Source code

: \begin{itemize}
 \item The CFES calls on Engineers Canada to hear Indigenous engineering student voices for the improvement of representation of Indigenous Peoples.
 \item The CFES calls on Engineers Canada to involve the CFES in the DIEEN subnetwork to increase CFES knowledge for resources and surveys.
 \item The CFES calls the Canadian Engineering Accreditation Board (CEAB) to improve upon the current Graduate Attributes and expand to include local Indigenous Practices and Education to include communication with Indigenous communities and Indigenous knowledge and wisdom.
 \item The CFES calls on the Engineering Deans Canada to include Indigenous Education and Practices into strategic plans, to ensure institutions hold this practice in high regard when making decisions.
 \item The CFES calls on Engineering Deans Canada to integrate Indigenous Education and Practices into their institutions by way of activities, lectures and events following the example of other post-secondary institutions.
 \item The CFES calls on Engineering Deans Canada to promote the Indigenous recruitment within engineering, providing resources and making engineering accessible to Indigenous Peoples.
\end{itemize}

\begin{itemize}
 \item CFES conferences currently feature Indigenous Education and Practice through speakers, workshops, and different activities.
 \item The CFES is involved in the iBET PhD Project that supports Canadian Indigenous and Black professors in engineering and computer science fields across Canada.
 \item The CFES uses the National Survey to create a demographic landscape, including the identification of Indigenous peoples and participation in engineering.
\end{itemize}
━━━━━━━━━━━━━━━━
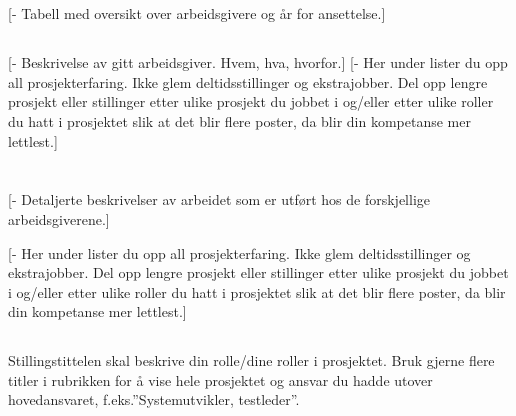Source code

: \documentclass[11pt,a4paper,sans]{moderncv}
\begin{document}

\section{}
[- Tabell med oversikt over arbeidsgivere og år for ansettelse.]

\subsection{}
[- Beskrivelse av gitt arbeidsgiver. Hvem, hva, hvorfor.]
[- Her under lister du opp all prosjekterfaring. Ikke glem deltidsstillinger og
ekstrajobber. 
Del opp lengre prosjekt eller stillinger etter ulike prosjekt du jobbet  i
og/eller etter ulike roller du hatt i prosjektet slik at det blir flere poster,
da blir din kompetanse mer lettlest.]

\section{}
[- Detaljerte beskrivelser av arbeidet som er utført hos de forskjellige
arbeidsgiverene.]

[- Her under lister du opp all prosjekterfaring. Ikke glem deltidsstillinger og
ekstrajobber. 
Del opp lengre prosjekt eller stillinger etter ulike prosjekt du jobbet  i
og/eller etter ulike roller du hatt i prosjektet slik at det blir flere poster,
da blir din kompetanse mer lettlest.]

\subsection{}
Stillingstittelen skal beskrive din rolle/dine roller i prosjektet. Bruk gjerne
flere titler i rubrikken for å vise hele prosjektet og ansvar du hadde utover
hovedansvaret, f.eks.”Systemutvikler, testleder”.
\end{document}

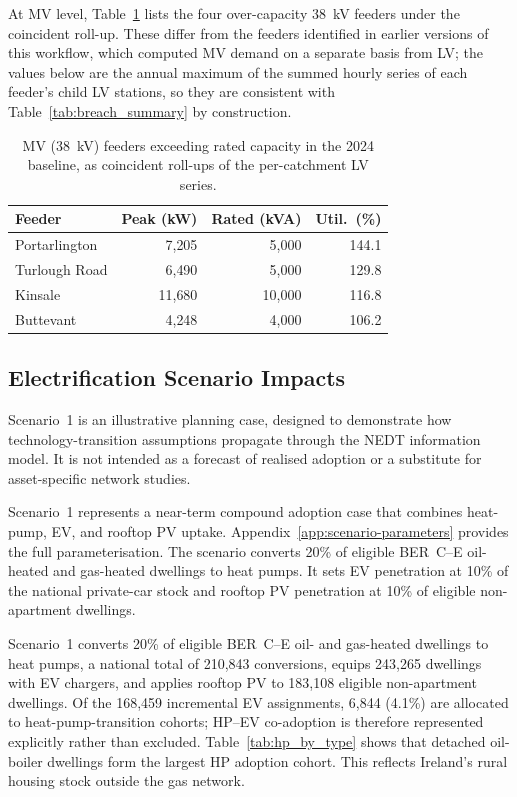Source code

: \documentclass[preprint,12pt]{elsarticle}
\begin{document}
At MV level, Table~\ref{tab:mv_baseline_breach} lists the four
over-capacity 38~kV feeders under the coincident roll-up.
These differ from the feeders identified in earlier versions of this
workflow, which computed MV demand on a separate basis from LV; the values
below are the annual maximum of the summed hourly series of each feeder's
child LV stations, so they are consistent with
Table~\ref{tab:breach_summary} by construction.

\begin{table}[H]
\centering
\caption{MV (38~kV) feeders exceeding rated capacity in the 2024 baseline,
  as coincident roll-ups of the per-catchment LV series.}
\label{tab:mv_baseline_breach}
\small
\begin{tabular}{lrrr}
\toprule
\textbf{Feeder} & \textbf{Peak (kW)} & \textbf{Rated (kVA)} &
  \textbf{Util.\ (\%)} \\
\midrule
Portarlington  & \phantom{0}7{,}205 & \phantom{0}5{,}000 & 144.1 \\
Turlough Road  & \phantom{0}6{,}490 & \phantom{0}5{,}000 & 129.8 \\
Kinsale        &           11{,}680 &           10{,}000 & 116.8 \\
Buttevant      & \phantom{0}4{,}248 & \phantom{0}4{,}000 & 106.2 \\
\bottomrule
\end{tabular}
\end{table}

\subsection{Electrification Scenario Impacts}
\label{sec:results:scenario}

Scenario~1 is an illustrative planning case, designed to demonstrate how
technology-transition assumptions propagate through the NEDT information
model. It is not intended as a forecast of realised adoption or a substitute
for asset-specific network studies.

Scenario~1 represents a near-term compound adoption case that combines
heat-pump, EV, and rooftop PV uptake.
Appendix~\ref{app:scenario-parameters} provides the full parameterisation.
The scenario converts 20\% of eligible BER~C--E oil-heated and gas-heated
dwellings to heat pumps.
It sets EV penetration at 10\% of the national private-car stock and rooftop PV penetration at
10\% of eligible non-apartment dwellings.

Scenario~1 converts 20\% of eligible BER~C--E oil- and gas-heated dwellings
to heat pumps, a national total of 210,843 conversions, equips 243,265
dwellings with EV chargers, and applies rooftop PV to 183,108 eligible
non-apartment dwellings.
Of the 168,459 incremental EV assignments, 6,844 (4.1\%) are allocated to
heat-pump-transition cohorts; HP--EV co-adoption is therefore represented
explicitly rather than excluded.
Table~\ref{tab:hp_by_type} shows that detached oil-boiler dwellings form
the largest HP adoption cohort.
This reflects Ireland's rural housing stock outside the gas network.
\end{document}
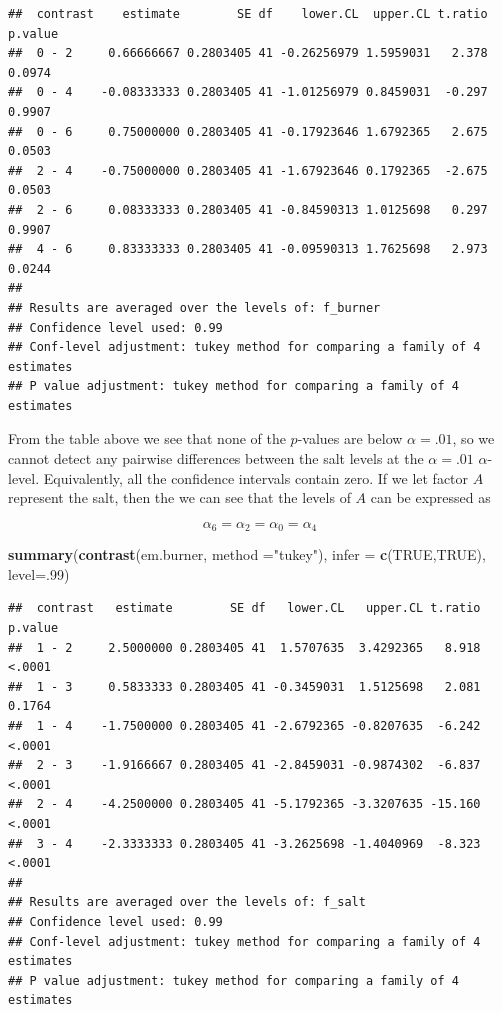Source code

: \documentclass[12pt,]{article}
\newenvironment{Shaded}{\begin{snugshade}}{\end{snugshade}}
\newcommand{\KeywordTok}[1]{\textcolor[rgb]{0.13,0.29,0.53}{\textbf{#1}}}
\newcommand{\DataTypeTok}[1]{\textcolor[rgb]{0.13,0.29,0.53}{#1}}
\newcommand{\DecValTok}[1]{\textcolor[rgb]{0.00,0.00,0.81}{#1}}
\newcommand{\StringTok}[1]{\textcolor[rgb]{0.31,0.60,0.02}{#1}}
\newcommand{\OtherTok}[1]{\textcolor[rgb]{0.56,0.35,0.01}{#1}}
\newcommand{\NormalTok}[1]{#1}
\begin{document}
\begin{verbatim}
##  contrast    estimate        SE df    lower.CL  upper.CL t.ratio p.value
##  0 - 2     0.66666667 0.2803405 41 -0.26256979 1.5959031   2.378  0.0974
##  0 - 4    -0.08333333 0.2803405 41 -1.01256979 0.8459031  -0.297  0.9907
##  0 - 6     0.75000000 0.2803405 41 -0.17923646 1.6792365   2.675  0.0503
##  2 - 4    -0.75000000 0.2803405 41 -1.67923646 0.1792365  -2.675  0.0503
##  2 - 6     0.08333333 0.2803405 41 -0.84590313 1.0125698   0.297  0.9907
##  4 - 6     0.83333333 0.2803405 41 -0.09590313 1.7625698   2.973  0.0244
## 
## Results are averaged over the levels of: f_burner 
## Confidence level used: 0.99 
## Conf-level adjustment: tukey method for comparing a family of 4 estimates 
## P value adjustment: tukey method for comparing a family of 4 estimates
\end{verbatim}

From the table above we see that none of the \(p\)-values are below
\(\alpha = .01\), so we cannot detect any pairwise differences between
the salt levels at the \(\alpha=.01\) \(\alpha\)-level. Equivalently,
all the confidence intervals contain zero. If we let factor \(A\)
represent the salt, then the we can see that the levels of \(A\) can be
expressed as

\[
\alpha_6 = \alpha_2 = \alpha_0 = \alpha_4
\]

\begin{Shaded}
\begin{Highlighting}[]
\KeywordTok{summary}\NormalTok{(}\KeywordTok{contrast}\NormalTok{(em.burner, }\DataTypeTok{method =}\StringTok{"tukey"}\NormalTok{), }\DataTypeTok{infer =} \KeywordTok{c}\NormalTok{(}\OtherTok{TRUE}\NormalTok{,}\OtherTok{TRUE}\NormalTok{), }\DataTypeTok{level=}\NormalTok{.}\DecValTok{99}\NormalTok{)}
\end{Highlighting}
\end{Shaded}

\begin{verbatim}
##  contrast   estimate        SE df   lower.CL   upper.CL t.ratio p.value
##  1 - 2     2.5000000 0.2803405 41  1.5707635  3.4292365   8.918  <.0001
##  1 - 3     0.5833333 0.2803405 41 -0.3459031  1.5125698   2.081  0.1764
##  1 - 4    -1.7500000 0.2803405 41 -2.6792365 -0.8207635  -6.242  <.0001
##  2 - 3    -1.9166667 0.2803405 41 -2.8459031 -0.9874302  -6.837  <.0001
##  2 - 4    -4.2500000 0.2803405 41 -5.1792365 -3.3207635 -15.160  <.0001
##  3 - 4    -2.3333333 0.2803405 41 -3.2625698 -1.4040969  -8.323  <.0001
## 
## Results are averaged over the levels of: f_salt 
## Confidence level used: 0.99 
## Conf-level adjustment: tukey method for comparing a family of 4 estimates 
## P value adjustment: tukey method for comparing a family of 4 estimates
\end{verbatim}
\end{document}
━━━━━━━━━━━━━━━━
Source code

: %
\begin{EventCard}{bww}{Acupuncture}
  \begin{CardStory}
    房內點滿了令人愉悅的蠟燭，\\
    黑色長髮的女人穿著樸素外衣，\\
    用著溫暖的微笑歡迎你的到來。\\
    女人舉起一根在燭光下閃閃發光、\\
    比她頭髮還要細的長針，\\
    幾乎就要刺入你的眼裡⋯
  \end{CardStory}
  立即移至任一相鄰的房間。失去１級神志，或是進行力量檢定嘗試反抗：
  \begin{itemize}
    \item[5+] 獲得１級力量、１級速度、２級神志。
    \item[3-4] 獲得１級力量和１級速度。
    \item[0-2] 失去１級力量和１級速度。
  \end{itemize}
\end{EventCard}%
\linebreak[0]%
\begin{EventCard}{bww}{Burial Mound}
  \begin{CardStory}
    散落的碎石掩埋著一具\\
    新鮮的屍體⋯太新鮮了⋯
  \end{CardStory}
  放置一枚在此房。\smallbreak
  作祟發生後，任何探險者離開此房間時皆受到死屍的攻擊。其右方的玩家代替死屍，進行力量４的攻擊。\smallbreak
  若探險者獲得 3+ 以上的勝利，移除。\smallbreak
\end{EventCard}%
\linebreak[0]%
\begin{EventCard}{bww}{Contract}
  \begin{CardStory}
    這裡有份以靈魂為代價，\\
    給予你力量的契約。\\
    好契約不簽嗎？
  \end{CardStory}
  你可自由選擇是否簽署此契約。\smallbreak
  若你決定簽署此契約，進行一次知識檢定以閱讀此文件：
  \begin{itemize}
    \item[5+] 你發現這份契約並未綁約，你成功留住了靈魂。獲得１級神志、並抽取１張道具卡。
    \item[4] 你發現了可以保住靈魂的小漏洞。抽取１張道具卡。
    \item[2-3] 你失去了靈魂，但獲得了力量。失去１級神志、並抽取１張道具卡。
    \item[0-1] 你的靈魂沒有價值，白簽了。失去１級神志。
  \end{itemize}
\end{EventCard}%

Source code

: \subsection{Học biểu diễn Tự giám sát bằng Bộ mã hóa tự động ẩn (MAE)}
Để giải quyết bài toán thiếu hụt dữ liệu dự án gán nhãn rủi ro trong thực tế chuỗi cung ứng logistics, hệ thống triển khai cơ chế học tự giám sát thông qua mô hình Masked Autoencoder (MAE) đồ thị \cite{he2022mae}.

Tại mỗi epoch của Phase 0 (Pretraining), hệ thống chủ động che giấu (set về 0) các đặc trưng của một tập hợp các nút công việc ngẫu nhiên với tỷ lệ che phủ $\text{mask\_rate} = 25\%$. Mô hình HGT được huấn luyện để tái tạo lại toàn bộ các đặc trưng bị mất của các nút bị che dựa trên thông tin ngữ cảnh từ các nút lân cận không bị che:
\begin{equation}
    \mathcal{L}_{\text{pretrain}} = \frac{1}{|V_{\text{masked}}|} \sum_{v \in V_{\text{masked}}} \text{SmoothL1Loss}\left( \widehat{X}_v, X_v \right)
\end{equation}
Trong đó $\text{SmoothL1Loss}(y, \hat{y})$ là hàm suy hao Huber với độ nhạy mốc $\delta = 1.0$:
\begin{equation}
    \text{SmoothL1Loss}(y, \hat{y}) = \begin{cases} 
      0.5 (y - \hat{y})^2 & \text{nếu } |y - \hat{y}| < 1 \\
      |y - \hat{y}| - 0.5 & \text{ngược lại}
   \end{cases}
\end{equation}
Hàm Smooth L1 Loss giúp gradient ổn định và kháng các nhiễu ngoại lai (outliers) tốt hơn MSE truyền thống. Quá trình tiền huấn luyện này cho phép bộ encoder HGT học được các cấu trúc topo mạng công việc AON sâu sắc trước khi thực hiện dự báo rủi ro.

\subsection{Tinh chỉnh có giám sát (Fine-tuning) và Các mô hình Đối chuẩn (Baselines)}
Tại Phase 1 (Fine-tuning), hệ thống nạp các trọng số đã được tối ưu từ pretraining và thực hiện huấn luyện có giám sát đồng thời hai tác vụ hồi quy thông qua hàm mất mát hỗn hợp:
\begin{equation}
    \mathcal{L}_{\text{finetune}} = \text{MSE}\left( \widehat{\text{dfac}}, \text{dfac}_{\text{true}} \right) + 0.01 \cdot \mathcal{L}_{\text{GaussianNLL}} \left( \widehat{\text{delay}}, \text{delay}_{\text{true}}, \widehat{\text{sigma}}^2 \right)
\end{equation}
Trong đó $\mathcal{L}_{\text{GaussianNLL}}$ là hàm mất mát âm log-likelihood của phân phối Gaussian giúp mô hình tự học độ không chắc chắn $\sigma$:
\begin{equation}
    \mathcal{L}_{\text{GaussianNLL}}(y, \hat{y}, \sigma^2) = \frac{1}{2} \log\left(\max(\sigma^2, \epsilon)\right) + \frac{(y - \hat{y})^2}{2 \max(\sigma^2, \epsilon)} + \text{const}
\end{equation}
━━━━━━━━━━━━━━━━
● What the exercise asks
Using the data above, repeat exactly the lines that begin at the line with "of Indigenous Peoples." and end at the line with "other post-secondary institutions.", both ends included.

● Solution for this problem
 \item The CFES calls on Engineers Canada to hear Indigenous engineering student voices for the improvement of representation of Indigenous Peoples.
 \item The CFES calls on Engineers Canada to involve the CFES in the DIEEN subnetwork to increase CFES knowledge for resources and surveys.
 \item The CFES calls the Canadian Engineering Accreditation Board (CEAB) to improve upon the current Graduate Attributes and expand to include local Indigenous Practices and Education to include communication with Indigenous communities and Indigenous knowledge and wisdom.
 \item The CFES calls on the Engineering Deans Canada to include Indigenous Education and Practices into strategic plans, to ensure institutions hold this practice in high regard when making decisions.
 \item The CFES calls on Engineering Deans Canada to integrate Indigenous Education and Practices into their institutions by way of activities, lectures and events following the example of other post-secondary institutions.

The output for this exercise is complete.